China has relaxed some of its pandemic restrictions ahead of the Lunar New Year holiday, though analysts are divided on whether rising infection rates in the country will offset any increase in oil demand for transportation.
“We are all looking at this new opening of China,” Obiang said. “Travelling is going to be a key thing. If the Chinese New Year concludes and there is no major concern about infections, that’s going to be a sign that things are going in a positive way,” he stressed.
As for Russia’s invasion of Ukraine, Obiang said it was still unclear how long hostilities will continue.
The EU began an embargo on seaborne imports of Russian crude in December and is set to do the same with refined products in February.
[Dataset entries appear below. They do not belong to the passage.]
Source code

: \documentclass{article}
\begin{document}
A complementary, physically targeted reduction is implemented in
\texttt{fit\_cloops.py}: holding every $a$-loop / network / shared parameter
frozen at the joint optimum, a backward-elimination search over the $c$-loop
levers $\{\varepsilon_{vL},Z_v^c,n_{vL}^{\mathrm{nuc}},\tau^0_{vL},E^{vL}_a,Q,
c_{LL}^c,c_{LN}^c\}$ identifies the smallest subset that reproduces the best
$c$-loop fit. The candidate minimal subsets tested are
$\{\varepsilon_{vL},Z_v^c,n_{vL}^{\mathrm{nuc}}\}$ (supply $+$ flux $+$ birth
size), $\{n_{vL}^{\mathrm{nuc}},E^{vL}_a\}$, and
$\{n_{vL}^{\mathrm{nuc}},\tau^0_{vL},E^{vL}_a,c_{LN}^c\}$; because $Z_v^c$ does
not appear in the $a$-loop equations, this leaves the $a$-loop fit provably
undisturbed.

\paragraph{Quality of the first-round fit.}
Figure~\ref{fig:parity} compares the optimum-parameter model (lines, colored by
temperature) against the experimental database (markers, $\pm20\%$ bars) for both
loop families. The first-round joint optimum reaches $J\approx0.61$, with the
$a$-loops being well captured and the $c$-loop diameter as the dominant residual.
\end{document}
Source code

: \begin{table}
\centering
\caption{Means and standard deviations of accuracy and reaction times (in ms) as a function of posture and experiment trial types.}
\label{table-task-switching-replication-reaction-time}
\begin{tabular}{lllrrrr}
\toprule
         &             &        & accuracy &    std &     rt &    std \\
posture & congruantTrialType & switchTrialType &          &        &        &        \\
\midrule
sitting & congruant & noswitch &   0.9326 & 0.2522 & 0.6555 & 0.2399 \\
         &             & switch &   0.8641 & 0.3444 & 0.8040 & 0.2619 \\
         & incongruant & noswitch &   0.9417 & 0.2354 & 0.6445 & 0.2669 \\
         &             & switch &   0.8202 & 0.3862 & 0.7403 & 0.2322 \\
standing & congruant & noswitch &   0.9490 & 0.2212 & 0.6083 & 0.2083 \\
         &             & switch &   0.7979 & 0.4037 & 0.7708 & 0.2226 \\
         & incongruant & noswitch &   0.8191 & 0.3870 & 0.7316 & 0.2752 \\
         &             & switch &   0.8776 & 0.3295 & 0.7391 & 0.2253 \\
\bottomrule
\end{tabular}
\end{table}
The G7 has also implemented a $60 per barrel price cap on Russian crude cargoes, though key Russian grade Urals has traded well below that price in recent weeks.
Meanwhile, a survey by S&P Global Commodity Insights has revealed that members of OPEC and its allies known as OPEC+ increased crude oil production by 140,000 barrels per day to 42.71 million bpd in December 2022.
According to the survey, Nigeria led OPEC-13 countries to pump 28.98 million barrels per day in December, while 10 non-OPEC partners (including Russia) produced 13.73 million bpd. This led to a combined production output of 42.71 million barrels per day for the month under review.
The survey also confirmed that Nigeria had recoveries in its loadings of major grades – Forcados and Brass River, while maintenance at the Bonga Field was completed in mid-November.
According to the survey by S&P, OPEC’S output still massively lags behind its production targets, with the gap at 1.80 million barrels per day in December 2022, due to technical or financial difficulties in sustaining output.